:: Exercise prompt ::
Pull out every line in the data that has the string "VMTranslator" in it.

:: Extracted material ::
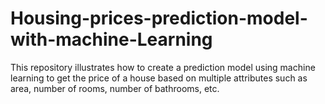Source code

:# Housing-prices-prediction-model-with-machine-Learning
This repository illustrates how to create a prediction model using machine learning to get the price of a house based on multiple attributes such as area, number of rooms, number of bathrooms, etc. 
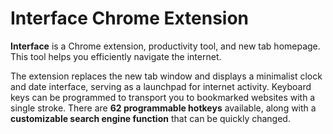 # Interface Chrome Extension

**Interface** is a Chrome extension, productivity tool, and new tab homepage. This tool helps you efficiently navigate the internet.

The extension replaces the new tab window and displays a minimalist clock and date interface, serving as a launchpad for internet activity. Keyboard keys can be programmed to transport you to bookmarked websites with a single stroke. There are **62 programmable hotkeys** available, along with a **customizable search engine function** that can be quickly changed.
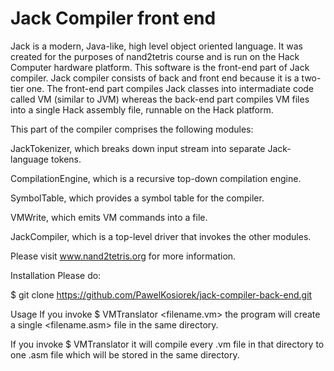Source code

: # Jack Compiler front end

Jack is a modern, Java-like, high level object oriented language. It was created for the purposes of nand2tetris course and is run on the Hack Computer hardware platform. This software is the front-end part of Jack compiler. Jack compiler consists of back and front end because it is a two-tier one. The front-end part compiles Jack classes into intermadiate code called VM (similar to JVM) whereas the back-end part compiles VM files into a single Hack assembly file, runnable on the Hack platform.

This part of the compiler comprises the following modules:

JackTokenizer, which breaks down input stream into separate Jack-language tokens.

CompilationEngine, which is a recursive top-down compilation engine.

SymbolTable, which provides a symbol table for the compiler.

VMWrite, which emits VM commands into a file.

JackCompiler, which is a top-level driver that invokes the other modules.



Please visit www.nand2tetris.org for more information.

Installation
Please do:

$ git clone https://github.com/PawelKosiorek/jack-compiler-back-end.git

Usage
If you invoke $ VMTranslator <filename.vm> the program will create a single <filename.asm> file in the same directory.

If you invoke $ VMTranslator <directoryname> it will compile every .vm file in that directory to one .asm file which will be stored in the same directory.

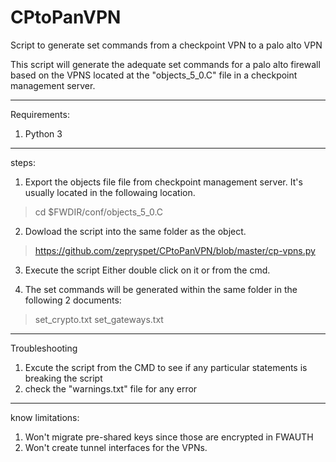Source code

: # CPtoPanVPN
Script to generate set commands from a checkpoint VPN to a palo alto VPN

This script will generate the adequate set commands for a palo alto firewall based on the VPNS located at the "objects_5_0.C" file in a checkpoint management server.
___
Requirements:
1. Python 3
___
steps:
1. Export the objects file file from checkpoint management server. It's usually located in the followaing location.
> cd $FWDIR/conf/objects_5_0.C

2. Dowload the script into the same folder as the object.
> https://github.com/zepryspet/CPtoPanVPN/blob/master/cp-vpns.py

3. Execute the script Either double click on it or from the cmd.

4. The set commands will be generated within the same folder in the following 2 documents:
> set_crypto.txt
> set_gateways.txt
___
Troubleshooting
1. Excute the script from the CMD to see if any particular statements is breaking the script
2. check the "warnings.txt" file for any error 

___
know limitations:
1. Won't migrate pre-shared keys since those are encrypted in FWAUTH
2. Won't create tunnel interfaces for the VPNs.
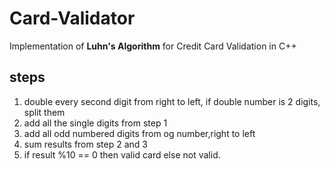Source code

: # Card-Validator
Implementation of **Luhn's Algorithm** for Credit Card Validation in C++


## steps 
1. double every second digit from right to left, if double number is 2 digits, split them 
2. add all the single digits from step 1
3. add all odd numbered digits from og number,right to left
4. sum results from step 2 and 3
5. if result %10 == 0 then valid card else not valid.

:: Exercise result ::
If you invoke $ VMTranslator <filename.vm> the program will create a single <filename.asm> file in the same directory.
If you invoke $ VMTranslator <directoryname> it will compile every .vm file in that directory to one .asm file which will be stored in the same directory.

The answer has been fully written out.